▶ _Given entries_
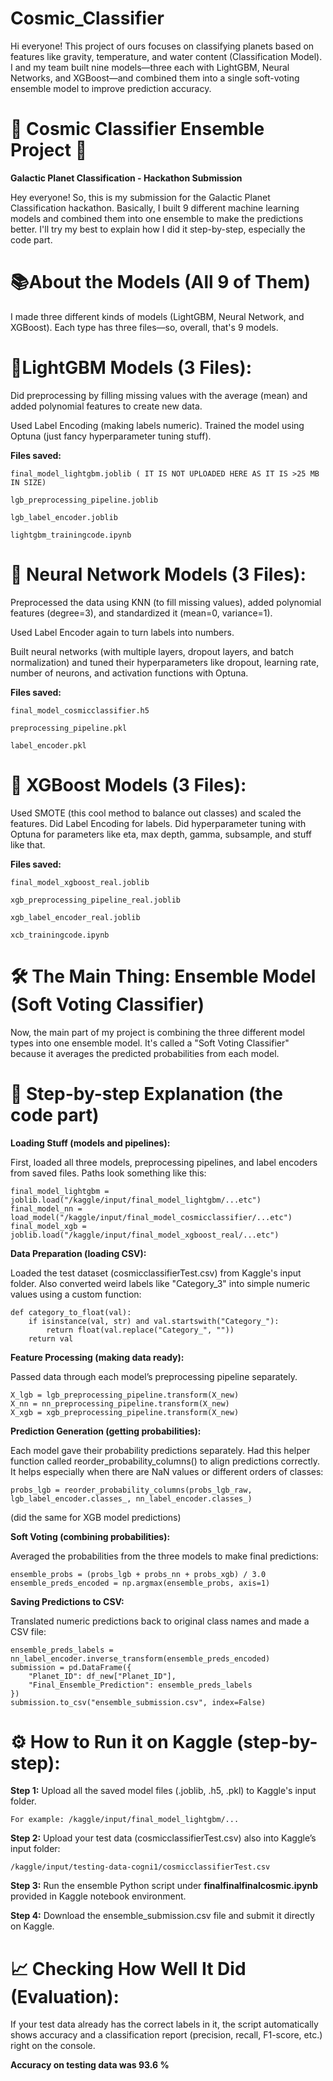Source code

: # **Cosmic_Classifier**
Hi everyone! This project of ours focuses on classifying planets based on features like gravity, temperature, and water content (Classification Model). I and my team built nine models—three each with LightGBM, Neural Networks, and XGBoost—and combined them into a single soft-voting ensemble model to improve prediction accuracy.

# 🚀 **Cosmic Classifier Ensemble Project** 🚀
**Galactic Planet Classification - Hackathon Submission**

Hey everyone! So, this is my submission for the Galactic Planet Classification hackathon. Basically, I built 9 different machine learning models and combined them into one ensemble to make the predictions better. I'll try my best to explain how I did it step-by-step, especially the code part.

# 📚**About the Models (All 9 of Them)**

I made three different kinds of models (LightGBM, Neural Network, and XGBoost). Each type has three files—so, overall, that's 9 models.

# 🔦**LightGBM Models (3 Files):**

Did preprocessing by filling missing values with the average (mean) and added polynomial features to create new data.

Used Label Encoding (making labels numeric).
Trained the model using Optuna (just fancy hyperparameter tuning stuff).

**Files saved:**
```
final_model_lightgbm.joblib ( IT IS NOT UPLOADED HERE AS IT IS >25 MB IN SIZE)

lgb_preprocessing_pipeline.joblib

lgb_label_encoder.joblib

lightgbm_trainingcode.ipynb
```

# 🧠 **Neural Network Models (3 Files):**

Preprocessed the data using KNN (to fill missing values), added polynomial features (degree=3), and standardized it (mean=0, variance=1).

Used Label Encoder again to turn labels into numbers.

Built neural networks (with multiple layers, dropout layers, and batch normalization) and tuned their hyperparameters like dropout, learning rate, number of neurons, and activation functions with Optuna.

**Files saved:**
```
final_model_cosmicclassifier.h5

preprocessing_pipeline.pkl

label_encoder.pkl
```

# 🌳 **XGBoost Models (3 Files):**
Used SMOTE (this cool method to balance out classes) and scaled the features.
Did Label Encoding for labels.
Did hyperparameter tuning with Optuna for parameters like eta, max depth, gamma, subsample, and stuff like that.

**Files saved:**
```
final_model_xgboost_real.joblib

xgb_preprocessing_pipeline_real.joblib

xgb_label_encoder_real.joblib

xcb_trainingcode.ipynb
```

# **🛠️ The Main Thing: Ensemble Model (Soft Voting Classifier)**
Now, the main part of my project is combining the three different model types into one ensemble model. It's called a "Soft Voting Classifier" because it averages the predicted probabilities from each model.

# 🧐 **Step-by-step Explanation (the code part)**

**Loading Stuff (models and pipelines):**

First, loaded all three models, preprocessing pipelines, and label encoders from saved files.
Paths look something like this:
```
final_model_lightgbm = joblib.load("/kaggle/input/final_model_lightgbm/...etc")
final_model_nn = load_model("/kaggle/input/final_model_cosmicclassifier/...etc")
final_model_xgb = joblib.load("/kaggle/input/final_model_xgboost_real/...etc")
```
**Data Preparation (loading CSV):**

Loaded the test dataset (cosmicclassifierTest.csv) from Kaggle's input folder.
Also converted weird labels like "Category_3" into simple numeric values using a custom function:
```
def category_to_float(val):
    if isinstance(val, str) and val.startswith("Category_"):
        return float(val.replace("Category_", ""))
    return val
```
**Feature Processing (making data ready):**

Passed data through each model’s preprocessing pipeline separately.
```
X_lgb = lgb_preprocessing_pipeline.transform(X_new)
X_nn = nn_preprocessing_pipeline.transform(X_new)
X_xgb = xgb_preprocessing_pipeline.transform(X_new)
```

**Prediction Generation (getting probabilities):**

Each model gave their probability predictions separately.
Had this helper function called reorder_probability_columns() to align predictions correctly. It helps especially when there are NaN values or different orders of classes:
```
probs_lgb = reorder_probability_columns(probs_lgb_raw, lgb_label_encoder.classes_, nn_label_encoder.classes_)
```
(did the same for XGB model predictions)

**Soft Voting (combining probabilities):**

Averaged the probabilities from the three models to make final predictions:
```
ensemble_probs = (probs_lgb + probs_nn + probs_xgb) / 3.0
ensemble_preds_encoded = np.argmax(ensemble_probs, axis=1)
```
**Saving Predictions to CSV:**

Translated numeric predictions back to original class names and made a CSV file:

```
ensemble_preds_labels = nn_label_encoder.inverse_transform(ensemble_preds_encoded)
submission = pd.DataFrame({
    "Planet_ID": df_new["Planet_ID"],
    "Final_Ensemble_Prediction": ensemble_preds_labels
})
submission.to_csv("ensemble_submission.csv", index=False)
```
# ⚙️ **How to Run it on Kaggle (step-by-step):**

**Step 1:**
Upload all the saved model files (.joblib, .h5, .pkl) to Kaggle's input folder.
```
For example: /kaggle/input/final_model_lightgbm/...
```

**Step 2:** 
Upload your test data (cosmicclassifierTest.csv) also into Kaggle’s input folder: 
```
/kaggle/input/testing-data-cogni1/cosmicclassifierTest.csv
```

**Step 3:** Run the ensemble Python script under **finalfinalfinalcosmic.ipynb** provided in Kaggle notebook environment.

**Step 4:**
Download the ensemble_submission.csv file and submit it directly on Kaggle.

# 📈 **Checking How Well It Did (Evaluation):**
If your test data already has the correct labels in it, the script automatically shows accuracy and a classification report (precision, recall, F1-score, etc.) right on the console.

**Accuracy on testing data was 93.6 %**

▶ _What this task involves_
Go through the listing, find each line with the word "values", and copy it.

▶ _Completed task_
Did preprocessing by filling missing values with the average (mean) and added polynomial features to create new data.
Preprocessed the data using KNN (to fill missing values), added polynomial features (degree=3), and standardized it (mean=0, variance=1).
Also converted weird labels like "Category_3" into simple numeric values using a custom function:
Had this helper function called reorder_probability_columns() to align predictions correctly. It helps especially when there are NaN values or different orders of classes:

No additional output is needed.